Investigation finds security forces engaged in ‘serious abuse’ – including torture – against anti-government protesters

Venezuela's security forces have engaged in a "pattern of serious abuses" against anti-government protesters — including the use of torture — with the apparent aim of punishing political dissent, Human Rights Watch (HRW) said Monday.

In a report titled "Punished for Protesting," (PDF) the international monitoring group said members of the Venezuelan attorney general's office and the judiciary in many cases "knew of, participated in, or otherwise tolerated abuses against protesters and detainees, including serious violations of their due process rights."

Venezuela has been convulsed by sometimes-violent protests against the leftist government of President Nicolás Maduro. Since mid-February the violence has killed 41 people, almost all of them civilians.

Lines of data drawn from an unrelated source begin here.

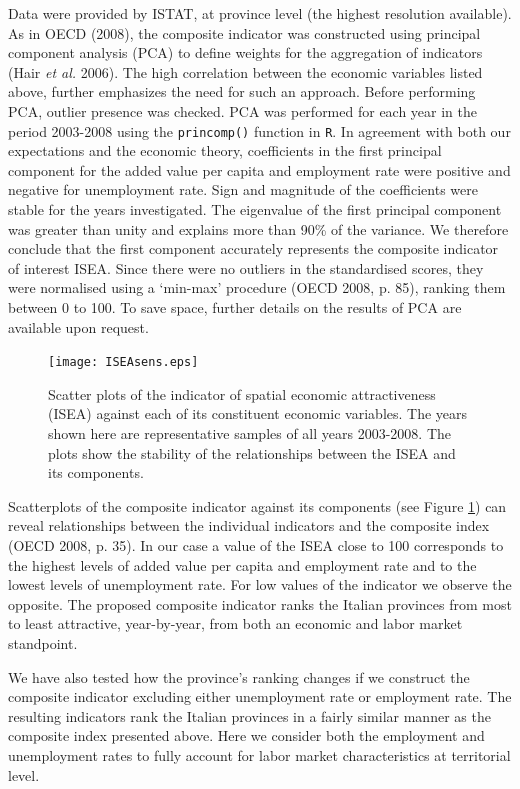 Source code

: \documentclass[12pt]{article}
\theoremstyle{definition}
\theoremstyle{plain}
\begin{document}
Data were provided by ISTAT, at province level (the highest resolution available). As in OECD (2008), the composite indicator was constructed using principal component analysis (PCA) to define weights for the aggregation of indicators (Hair \textit{et al.} 2006). The high correlation between the economic variables listed above, further emphasizes the need for such an approach. Before performing PCA, outlier presence was checked. PCA was performed for each year in the period 2003-2008 using the \texttt{princomp()} function in \texttt{R}. In agreement with both our expectations and the economic theory, coefficients in the first principal component for the added value per capita and employment rate were positive and negative for unemployment rate. Sign and magnitude of the coefficients were stable for the years investigated. The eigenvalue of the first principal component was greater than unity and explains more than 90\% of the variance. We therefore conclude that the first component accurately represents the composite indicator of interest ISEA. Since there were no outliers in the standardised scores, they were normalised using a `min-max' procedure (OECD 2008, p. 85), ranking them between 0 to 100. To save space, further details on the results of PCA are available upon request.
  
\begin{figure}[tbp]
\centering
	\texttt{[image: ISEAsens.eps]}
\caption{Scatter plots of the indicator of spatial economic attractiveness (ISEA) against each of its constituent economic variables. The years shown here are representative samples of all years 2003-2008. The plots show the stability of the relationships between the ISEA and its components.}
	\label{fig4}
\end{figure}   
  
Scatterplots of the composite indicator against its components (see Figure \ref{fig4}) can reveal relationships between the individual indicators and the composite index (OECD 2008, p. 35). In our case a value of the ISEA close to 100 corresponds to the highest levels of added value per capita and employment rate and to the lowest levels of unemployment rate. For low values of the indicator we observe the opposite. The proposed composite indicator ranks the Italian provinces from most to least attractive, year-by-year, from both an economic and labor market standpoint.

We have also tested how the province's ranking changes if we construct the composite indicator excluding either unemployment rate or employment rate. The resulting indicators rank the Italian provinces in a fairly similar manner as the composite index presented above. Here we consider both the employment and unemployment rates to fully account for labor market characteristics at territorial level.
\end{document}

Jose Miguel Vivanco, HRW's Americas director, said the pattern of abuse has created "one of the most serious crises in Venezuela in years."

An investigation conducted by HRW in Venezuela in March found what it said was "strong evidence" of rights abuses in 45 cases involving 150 civilians in Caracas and three states.

"What we found during our in-country investigation and subsequent research is a pattern of serious abuse," it said. In at least 10 cases, "the abuses clearly constituted torture."

"In most of the cases we documented, security forces employed unlawful force, including shooting and severely beating unarmed individuals," it said.

"Nearly all of the victims were also arrested and, while in detention, subjected to physical and psychological abuse." HRW said "security forces allowed armed pro-government gangs to assault unarmed civilians, and in some cases openly collaborated with them in the attacks, our research found."

It also said that in the cases it had documented the evidence indicated that the victims of security force abuses were unarmed and nonviolent, and some of the worst abuses were committed against people who were not even participating in protests, or were already in detention.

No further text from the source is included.